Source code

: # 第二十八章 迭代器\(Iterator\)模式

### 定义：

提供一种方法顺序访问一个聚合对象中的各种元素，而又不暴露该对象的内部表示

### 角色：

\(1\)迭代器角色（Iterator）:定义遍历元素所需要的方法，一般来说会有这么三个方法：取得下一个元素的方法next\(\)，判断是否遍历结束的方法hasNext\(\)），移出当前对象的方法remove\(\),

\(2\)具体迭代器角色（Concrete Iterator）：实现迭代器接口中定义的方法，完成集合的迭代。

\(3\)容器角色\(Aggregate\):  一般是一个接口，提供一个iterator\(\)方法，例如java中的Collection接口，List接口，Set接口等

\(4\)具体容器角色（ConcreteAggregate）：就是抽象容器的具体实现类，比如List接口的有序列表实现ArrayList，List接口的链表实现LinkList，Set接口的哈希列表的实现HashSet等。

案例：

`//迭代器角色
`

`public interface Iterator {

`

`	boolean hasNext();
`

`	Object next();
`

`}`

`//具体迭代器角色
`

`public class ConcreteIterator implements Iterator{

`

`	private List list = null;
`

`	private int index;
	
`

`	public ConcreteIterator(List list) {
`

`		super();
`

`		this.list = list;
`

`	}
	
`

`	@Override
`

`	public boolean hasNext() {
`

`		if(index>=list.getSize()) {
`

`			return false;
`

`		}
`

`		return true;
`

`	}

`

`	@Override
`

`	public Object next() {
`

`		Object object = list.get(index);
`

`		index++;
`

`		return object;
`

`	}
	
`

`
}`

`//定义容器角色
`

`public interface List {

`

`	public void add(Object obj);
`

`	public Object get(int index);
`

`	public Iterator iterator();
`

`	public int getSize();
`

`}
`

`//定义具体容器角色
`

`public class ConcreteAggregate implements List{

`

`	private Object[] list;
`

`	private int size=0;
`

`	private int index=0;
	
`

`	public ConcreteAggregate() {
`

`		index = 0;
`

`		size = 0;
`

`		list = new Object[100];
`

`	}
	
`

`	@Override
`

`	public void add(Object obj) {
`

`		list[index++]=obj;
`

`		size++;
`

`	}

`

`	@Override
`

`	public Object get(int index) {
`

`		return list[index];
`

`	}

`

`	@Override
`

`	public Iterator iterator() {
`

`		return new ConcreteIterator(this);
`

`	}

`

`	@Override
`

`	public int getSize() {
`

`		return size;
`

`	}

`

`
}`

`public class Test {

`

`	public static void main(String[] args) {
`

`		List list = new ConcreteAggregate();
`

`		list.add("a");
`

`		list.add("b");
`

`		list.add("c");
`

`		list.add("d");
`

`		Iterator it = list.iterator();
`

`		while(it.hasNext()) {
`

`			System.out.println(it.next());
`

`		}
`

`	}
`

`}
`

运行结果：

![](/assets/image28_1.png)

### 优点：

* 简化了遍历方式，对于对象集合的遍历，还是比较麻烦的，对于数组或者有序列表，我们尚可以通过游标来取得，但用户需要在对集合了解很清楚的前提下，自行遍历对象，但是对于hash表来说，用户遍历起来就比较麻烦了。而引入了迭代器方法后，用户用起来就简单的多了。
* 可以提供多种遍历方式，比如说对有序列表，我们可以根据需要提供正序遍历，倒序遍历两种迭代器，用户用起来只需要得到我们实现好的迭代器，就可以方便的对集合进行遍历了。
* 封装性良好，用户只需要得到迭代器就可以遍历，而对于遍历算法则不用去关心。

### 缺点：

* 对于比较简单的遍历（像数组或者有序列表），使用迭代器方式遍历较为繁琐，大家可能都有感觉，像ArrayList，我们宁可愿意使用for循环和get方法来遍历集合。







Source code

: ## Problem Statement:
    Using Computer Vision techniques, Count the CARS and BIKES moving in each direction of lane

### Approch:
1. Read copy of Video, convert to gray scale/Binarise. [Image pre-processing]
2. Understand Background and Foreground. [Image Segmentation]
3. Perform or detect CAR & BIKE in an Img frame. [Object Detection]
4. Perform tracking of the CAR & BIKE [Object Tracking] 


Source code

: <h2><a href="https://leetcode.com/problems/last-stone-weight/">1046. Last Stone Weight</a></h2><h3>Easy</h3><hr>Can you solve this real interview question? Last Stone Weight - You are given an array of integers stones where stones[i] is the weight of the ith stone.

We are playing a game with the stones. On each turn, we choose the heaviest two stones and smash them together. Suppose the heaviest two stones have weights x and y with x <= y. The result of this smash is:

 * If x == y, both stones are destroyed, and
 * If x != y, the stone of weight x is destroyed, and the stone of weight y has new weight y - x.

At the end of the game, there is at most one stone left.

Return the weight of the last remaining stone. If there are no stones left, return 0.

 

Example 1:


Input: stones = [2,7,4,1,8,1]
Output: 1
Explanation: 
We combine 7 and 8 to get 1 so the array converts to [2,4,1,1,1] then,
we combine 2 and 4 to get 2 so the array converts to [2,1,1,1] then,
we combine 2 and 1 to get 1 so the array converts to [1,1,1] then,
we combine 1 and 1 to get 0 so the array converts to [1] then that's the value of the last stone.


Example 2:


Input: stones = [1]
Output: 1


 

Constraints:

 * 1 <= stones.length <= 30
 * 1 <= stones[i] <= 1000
______________________________
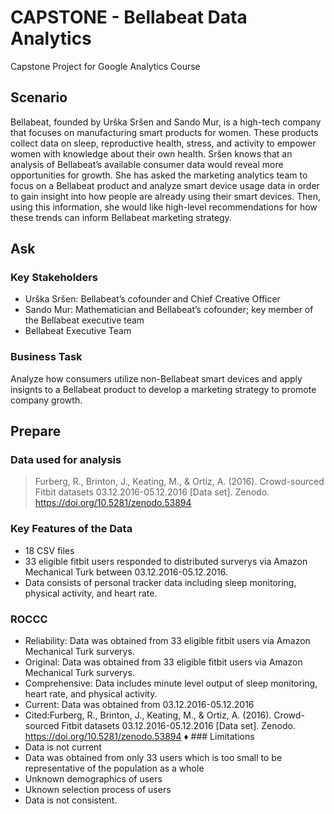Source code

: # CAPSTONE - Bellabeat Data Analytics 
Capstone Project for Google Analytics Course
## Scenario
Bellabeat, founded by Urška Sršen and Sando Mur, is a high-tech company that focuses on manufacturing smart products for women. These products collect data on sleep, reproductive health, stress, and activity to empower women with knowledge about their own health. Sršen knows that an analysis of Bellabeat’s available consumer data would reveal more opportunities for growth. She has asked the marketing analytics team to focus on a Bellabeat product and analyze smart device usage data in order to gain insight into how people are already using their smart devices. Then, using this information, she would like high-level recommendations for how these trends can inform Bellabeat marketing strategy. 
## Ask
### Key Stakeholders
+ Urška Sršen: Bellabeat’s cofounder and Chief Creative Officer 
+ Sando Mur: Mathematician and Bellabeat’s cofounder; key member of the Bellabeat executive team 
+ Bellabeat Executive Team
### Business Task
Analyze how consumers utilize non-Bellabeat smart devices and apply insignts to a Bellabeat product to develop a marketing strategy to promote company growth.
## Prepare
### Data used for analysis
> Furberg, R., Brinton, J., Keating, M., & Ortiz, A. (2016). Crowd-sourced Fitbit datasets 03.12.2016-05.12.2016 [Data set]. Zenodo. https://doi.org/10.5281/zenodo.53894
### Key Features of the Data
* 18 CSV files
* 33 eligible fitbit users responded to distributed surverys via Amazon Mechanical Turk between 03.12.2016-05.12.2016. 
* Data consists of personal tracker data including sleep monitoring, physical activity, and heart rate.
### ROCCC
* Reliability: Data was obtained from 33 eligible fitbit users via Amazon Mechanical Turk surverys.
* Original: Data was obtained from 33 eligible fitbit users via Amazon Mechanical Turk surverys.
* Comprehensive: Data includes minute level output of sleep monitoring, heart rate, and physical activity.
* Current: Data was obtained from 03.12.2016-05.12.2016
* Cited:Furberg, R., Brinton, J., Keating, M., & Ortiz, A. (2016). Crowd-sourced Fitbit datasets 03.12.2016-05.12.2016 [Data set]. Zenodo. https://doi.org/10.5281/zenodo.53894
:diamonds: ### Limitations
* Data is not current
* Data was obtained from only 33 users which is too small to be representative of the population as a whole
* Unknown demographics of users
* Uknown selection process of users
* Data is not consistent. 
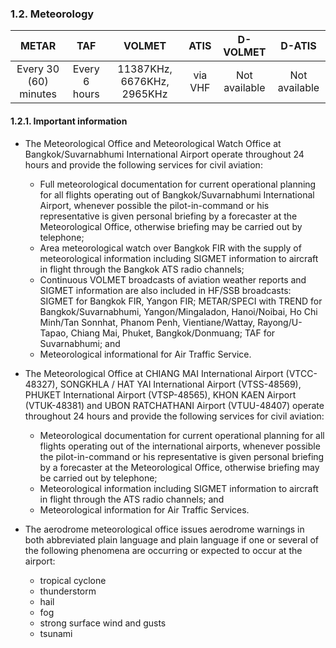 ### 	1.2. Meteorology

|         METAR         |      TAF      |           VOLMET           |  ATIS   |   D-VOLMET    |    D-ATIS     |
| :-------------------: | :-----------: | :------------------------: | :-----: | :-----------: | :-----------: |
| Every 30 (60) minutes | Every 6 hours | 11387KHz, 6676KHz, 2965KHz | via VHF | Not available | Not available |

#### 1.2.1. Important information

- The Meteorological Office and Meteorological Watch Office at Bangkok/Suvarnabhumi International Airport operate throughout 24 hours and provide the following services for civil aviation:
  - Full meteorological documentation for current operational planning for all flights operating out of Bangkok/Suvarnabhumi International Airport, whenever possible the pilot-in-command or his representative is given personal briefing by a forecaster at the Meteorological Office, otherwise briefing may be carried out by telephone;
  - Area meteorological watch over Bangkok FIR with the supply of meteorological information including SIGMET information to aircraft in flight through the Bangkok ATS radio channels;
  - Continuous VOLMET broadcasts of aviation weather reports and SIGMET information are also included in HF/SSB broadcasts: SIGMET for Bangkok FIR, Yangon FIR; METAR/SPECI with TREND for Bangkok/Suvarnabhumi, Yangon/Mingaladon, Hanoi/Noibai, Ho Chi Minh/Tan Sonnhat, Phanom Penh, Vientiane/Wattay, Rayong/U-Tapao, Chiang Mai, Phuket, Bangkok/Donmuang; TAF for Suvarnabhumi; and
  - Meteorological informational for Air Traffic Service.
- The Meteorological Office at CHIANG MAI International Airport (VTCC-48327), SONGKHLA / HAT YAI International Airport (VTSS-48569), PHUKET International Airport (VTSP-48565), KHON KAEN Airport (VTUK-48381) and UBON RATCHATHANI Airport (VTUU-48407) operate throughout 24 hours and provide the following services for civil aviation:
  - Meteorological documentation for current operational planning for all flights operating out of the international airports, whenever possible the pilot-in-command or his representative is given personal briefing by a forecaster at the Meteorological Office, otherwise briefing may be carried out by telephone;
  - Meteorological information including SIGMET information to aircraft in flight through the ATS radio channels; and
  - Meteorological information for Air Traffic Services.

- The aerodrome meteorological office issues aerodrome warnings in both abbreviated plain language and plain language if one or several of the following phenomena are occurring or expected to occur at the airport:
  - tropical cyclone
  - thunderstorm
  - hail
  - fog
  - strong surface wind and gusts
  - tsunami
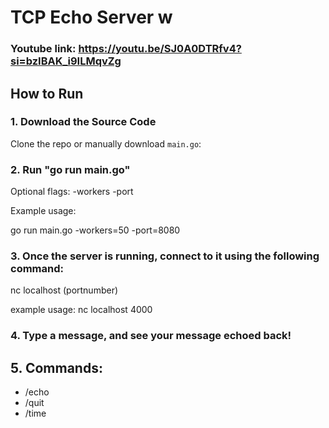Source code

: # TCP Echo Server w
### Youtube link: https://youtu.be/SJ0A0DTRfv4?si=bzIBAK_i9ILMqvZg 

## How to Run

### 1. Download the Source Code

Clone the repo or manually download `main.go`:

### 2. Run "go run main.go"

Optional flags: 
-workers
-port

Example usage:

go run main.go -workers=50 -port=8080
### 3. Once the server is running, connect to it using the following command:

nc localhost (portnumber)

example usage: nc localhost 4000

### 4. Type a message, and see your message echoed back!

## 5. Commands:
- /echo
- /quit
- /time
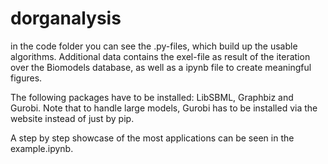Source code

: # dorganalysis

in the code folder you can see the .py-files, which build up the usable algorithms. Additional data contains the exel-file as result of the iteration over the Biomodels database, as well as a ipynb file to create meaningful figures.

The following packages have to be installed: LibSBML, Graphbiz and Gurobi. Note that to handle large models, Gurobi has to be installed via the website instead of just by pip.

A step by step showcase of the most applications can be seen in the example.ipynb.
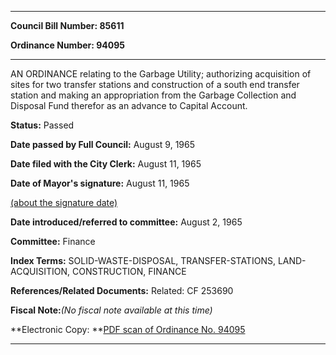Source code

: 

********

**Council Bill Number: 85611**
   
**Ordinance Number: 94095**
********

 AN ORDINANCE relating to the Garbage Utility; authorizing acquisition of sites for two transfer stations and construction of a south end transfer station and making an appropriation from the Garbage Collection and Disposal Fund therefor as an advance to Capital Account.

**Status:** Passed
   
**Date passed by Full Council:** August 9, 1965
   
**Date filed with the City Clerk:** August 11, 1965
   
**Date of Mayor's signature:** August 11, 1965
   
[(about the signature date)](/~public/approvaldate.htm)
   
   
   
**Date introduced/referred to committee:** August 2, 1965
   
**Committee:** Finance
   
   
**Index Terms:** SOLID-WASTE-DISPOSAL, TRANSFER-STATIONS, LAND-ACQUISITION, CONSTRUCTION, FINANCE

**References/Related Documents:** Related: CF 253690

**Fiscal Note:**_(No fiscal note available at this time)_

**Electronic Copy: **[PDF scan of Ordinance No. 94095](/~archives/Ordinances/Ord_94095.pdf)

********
______________________________
§ **What the task asks**:
Would you please copy every line in the data that contains the word "sourced"?

§ **Exercise output**:
> Furberg, R., Brinton, J., Keating, M., & Ortiz, A. (2016). Crowd-sourced Fitbit datasets 03.12.2016-05.12.2016 [Data set]. Zenodo. https://doi.org/10.5281/zenodo.53894
* Cited:Furberg, R., Brinton, J., Keating, M., & Ortiz, A. (2016). Crowd-sourced Fitbit datasets 03.12.2016-05.12.2016 [Data set]. Zenodo. https://doi.org/10.5281/zenodo.53894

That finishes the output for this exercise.